The Dubliner was hoping for a good finish as he approached the last three holes at just one over for the day. But he finished bogey-bogey-birdie and was left to rue a string of errors on the greens.

“It was very disappointing,” Harrington said after a round that was marred by a birdie miss from just four feet at the second. “That certainly didn’t help. I holed one putt outside two or three feet for the day. On perfect greens with no wind, it just can’t be done.

“I’d three three-putts and didn’t hole anything else, made myself very tentative and very defensive. Who knows, it could have been that putt on the second for sure.

“If you knock it in, you’re going forward but I didn’t. The only putt I did hole was a 10-footer on the fourth for birdie. I can’t blame two because at four I got under par but the three-putts [for bogey] at six and seven and the other from off the green on 16….”

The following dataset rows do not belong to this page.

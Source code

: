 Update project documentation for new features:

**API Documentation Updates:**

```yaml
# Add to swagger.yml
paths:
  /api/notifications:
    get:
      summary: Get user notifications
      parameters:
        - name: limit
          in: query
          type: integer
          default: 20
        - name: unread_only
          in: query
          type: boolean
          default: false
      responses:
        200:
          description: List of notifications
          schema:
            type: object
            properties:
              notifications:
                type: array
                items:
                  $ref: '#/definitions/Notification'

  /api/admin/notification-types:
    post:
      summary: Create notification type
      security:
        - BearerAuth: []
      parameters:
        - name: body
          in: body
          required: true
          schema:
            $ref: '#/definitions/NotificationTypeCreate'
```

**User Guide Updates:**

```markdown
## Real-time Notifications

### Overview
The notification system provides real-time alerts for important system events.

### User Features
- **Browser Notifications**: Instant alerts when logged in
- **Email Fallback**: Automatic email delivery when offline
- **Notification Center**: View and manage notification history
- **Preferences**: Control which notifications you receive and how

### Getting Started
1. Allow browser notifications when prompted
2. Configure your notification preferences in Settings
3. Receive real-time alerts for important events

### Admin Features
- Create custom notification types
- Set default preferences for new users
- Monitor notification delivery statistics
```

Tom Watson and Darren Clarke share a joke in the first round at Hoylake. Picture Eoin Clarke / www.golffile.ie

Like Clarke, Harrington is hoping that the wind blows today and he can battle his way back and play at the weekend.

“[Wind] certainly would have suited me more,” he said. “I hit the ball well enough that the wind wouldn’t have done me any harm.

“I hit a lot of putts that just didn’t go in. A putt at 10 for birdie, at 16, 17, that all touched the edge of the hole. Another day they’d have dropped but not today. 

“You get in that rut when they’re not dropping that you can’t see a way out. I’m not out of it because there’s 54 holes to go. But I am a long way back, though.

“There’s nothing I need to do any differently. Just got to go and play. Did my best today, will do my best tomorrow and see what happens.”

Clarke was less despondent after his 72 having bogeyed the first from the middle of the fairway and then followed a birdie at the third with a double bogey seven at the par-five fifth — he found sand off the tee and had to chip out sideways — and another bogey at the seventh.

After birdies at the 10th, 12th and 18th, Clarke said: “I drove the ball really well and putted quite nicely but my irons were extremely average. At three over after seven, to get back to even was good.”

A huge fan of links in the wind, Clarke added: “This is not links golf today. This is not how the golf course is supposed to play, we don’t get this weather too often on any links course in the UK or Ireland and I think whenever we do get some adverse weather, then things will change.”

“You don’t need an awful lot of wind here to make Royal Liverpool play very tough. There is enough trouble out there if you start hitting it off, just because it is perfectly manicured it doesn’t mean that it is any easier. The greens are sensational, it couldn’t be set up any better.”